* WHAT THIS TASK INVOLVES
Pick out the lines below that include the string "repo".

* RECORDS

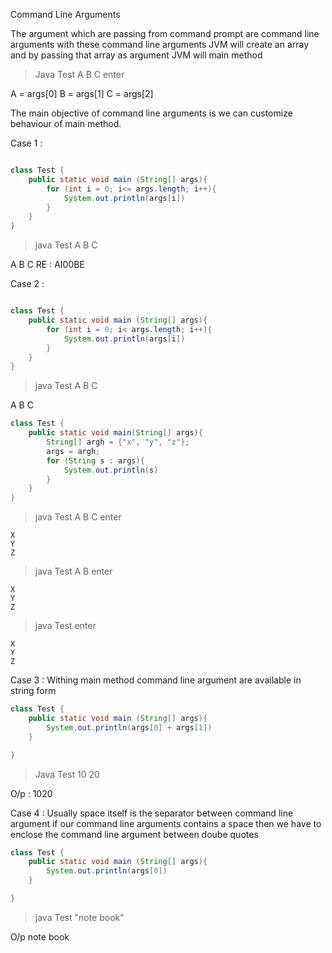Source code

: Command Line Arguments

The argument which are passing from command prompt are command line arguments with these command line arguments JVM will create an array and by passing that array as argument JVM will main method

> Java Test A B C enter


A = args[0]
B = args[1]
C = args[2]

The main objective of command line arguments is we can customize behaviour of main method.



Case 1 : 

```java

class Test {
    public static void main (String[] args){
        for (int i = 0; i<= args.length; i++){
            System.out.println(args[i])
        }
    }
}
```

> java Test A B C

A
B
C 
RE : AI00BE



Case 2 :

```java

class Test {
    public static void main (String[] args){
        for (int i = 0; i< args.length; i++){
            System.out.println(args[i])
        }
    }
}
```

> java Test A B C

A
B
C 

```java
class Test {
    public static void main(String[] args){
        String[] argh = {"x", "y", "z"};
        args = argh;
        for (String s : args){
            System.out.println(s)
        }
    }
}

```

> java Test A B C enter
```
X
Y
Z
```
> java Test A B enter
```
X
Y
Z
```
> java Test enter
```
X
Y
Z
```

Case 3 : Withing main method command line argument are available in string form

```java
class Test {
    public static void main (String[] args){
        System.out.println(args[0] + args[1])
    }

}
```


> Java Test 10 20

O/p : 1020


Case 4 :
Usually space itself is the separator between command line argument if our command line arguments contains a space then we have to enclose the command line argument between doube quotes


```java
class Test {
    public static void main (String[] args){
        System.out.println(args[0])
    }

}
```
> java Test "note book"

O/p note book
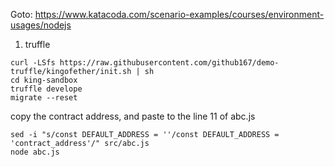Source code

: Goto: https://www.katacoda.com/scenario-examples/courses/environment-usages/nodejs

1. truffle
```
curl -LSfs https://raw.githubusercontent.com/github167/demo-truffle/kingofether/init.sh | sh
cd king-sandbox
truffle develope
migrate --reset

```
copy the contract address, and paste to the line 11 of abc.js
```
sed -i "s/const DEFAULT_ADDRESS = ''/const DEFAULT_ADDRESS = 'contract_address'/" src/abc.js
node abc.js
```
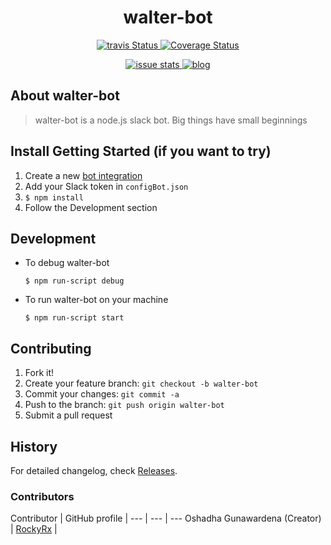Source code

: <h1 align="center">walter-bot</h1>
<p align="center">
    <a title='Build Status' href="https://travis-ci.org/RockyRx/walter-bot">
        <img src='https://travis-ci.org/RockyRx/walter-bot.svg?branch=master' alt='travis Status' />
    </a>
    <a title='coveralls Status' href='https://coveralls.io/r/RockyRx/walter-bot'>
        <img src='https://img.shields.io/coveralls/RockyRx/walter-bot.svg' alt='Coverage Status' />
    </a>
</p>
<p align="center">
    <a title='closed issue' href='http://issuestats.com/github/RockyRx/walter-bot'>
        <img src='http://issuestats.com/github/RockyRx/walter-bot/badge/issue' alt='issue stats' />
    </a>
    <a title='blog' href='http://memoverkill.com'>
       <img src='https://img.shields.io/badge/style-blog-blue.svg?label=my' alt='blog' />
    </a>
</p>

## About walter-bot
>walter-bot is a  node.js slack bot.
Big things have small beginnings


## Install Getting Started (if you want to try)
1. Create a new [bot integration](https://my.slack.com/services/new/bot)
2. Add your Slack token in ```configBot.json```
3. ```$ npm install ```
3. Follow the Development section


## Development

* To debug walter-bot

    ```$ npm run-script debug```

* To run walter-bot on your machine

    ```$ npm run-script start```

## Contributing

1. Fork it!
2. Create your feature branch: `git checkout -b walter-bot`
3. Commit your changes: `git commit -a `
4. Push to the branch: `git push origin walter-bot`
5. Submit a pull request

## History

For detailed changelog, check [Releases](https://github.com/RockyRx/walter-bot/releases).

### Contributors

Contributor | GitHub profile |
--- | --- | ---
Oshadha Gunawardena  (Creator) | [RockyRx](https://github.com/RockyRx) |
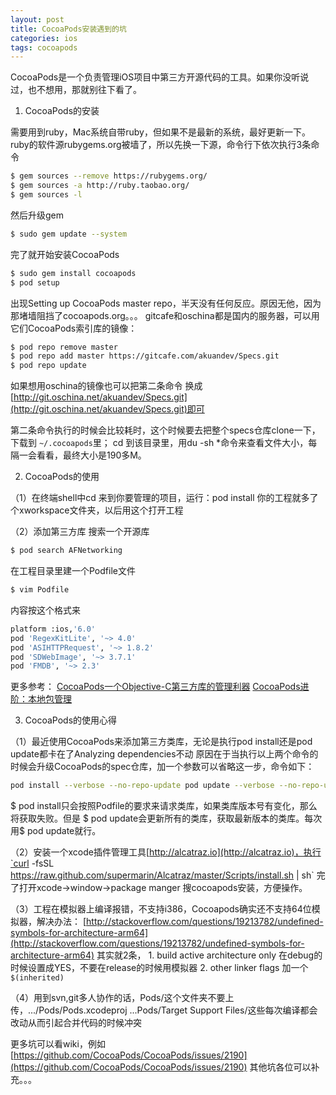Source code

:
 ```yaml
---
layout: post
title: CocoaPods安装遇到的坑
categories: ios
tags: cocoapods
---
```


CocoaPods是一个负责管理iOS项目中第三方开源代码的工具。如果你没听说过，也不想用，那就别往下看了。

<!-- more -->

1. CocoaPods的安装

需要用到ruby，Mac系统自带ruby，但如果不是最新的系统，最好更新一下。
ruby的软件源rubygems.org被墙了，所以先换一下源，命令行下依次执行3条命令

```sh
$ gem sources --remove https://rubygems.org/
$ gem sources -a http://ruby.taobao.org/
$ gem sources -l
```

然后升级gem

```sh
$ sudo gem update --system
```

完了就开始安装CocoaPods

```sh
$ sudo gem install cocoapods
$ pod setup
```

出现Setting up CocoaPods master repo，半天没有任何反应。原因无他，因为那堵墙阻挡了cocoapods.org。。。
gitcafe和oschina都是国内的服务器，可以用它们CocoaPods索引库的镜像：

```sh
$ pod repo remove master
$ pod repo add master https://gitcafe.com/akuandev/Specs.git
$ pod repo update
```

如果想用oschina的镜像也可以把第二条命令 换成 [http://git.oschina.net/akuandev/Specs.git](http://git.oschina.net/akuandev/Specs.git)即可

第二条命令执行的时候会比较耗时，这个时候要去把整个specs仓库clone一下，下载到 `~/.cocoapods`里；
cd  到该目录里，用du -sh *命令来查看文件大小，每隔一会看看，最终大小是190多M。


<!--more-->


2. CocoaPods的使用

（1）在终端shell中cd 来到你要管理的项目，运行：pod install 你的工程就多了个xworkspace文件夹，以后用这个打开工程

（2）添加第三方库
搜索一个开源库
```sh
$ pod search AFNetworking
```
在工程目录里建一个Podfile文件
```sh
$ vim Podfile
```
内容按这个格式来
```sh
platform :ios,'6.0'
pod 'RegexKitLite', '~> 4.0'
pod 'ASIHTTPRequest', '~> 1.8.2'
pod 'SDWebImage', '~> 3.7.1'
pod 'FMDB', '~> 2.3'
```


更多参考：
[CocoaPods一个Objective-C第三方库的管理利器](http://blog.csdn.net/totogo2010/article/details/8198694)
[CocoaPods进阶：本地包管理](http://ke.gitcafe.com/2013/04/18/advanced-cocoapods/)


3. CocoaPods的使用心得

（1）最近使用CocoaPods来添加第三方类库，无论是执行pod install还是pod update都卡在了Analyzing dependencies不动 原因在于当执行以上两个命令的时候会升级CocoaPods的spec仓库，加一个参数可以省略这一步，命令如下： 
```sh
pod install --verbose --no-repo-update pod update --verbose --no-repo-update
```
$ pod install只会按照Podfile的要求来请求类库，如果类库版本号有变化，那么将获取失败。但是 $ pod update会更新所有的类库，获取最新版本的类库。每次用$ pod update就行。

（2）安装一个xcode插件管理工具[http://alcatraz.io](http://alcatraz.io)，执行`curl -fsSL https://raw.github.com/supermarin/Alcatraz/master/Scripts/install.sh | sh`  完了打开xcode->window->package manger 搜cocoapods安装，方便操作。


（3）工程在模拟器上编译报错，不支持i386，Cocoapods确实还不支持64位模拟器，解决办法：
[http://stackoverflow.com/questions/19213782/undefined-symbols-for-architecture-arm64](http://stackoverflow.com/questions/19213782/undefined-symbols-for-architecture-arm64)
其实就2条，
    1. build active architecture only 在debug的时候设置成YES，不要在release的时候用模拟器
    2. other linker flags 加一个 `$(inherited)`

（4）用到svn,git多人协作的话，Pods/这个文件夹不要上传，.../Pods/Pods.xcodeproj  ...Pods/Target Support Files/这些每次编译都会改动从而引起合并代码的时候冲突

更多坑可以看wiki，例如 [https://github.com/CocoaPods/CocoaPods/issues/2190](https://github.com/CocoaPods/CocoaPods/issues/2190)
其他坑各位可以补充。。。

* FINISHED EXERCISE
出现Setting up CocoaPods master repo，半天没有任何反应。原因无他，因为那堵墙阻挡了cocoapods.org。。。
$ pod repo remove master
$ pod repo add master https://gitcafe.com/akuandev/Specs.git
$ pod repo update
pod install --verbose --no-repo-update pod update --verbose --no-repo-update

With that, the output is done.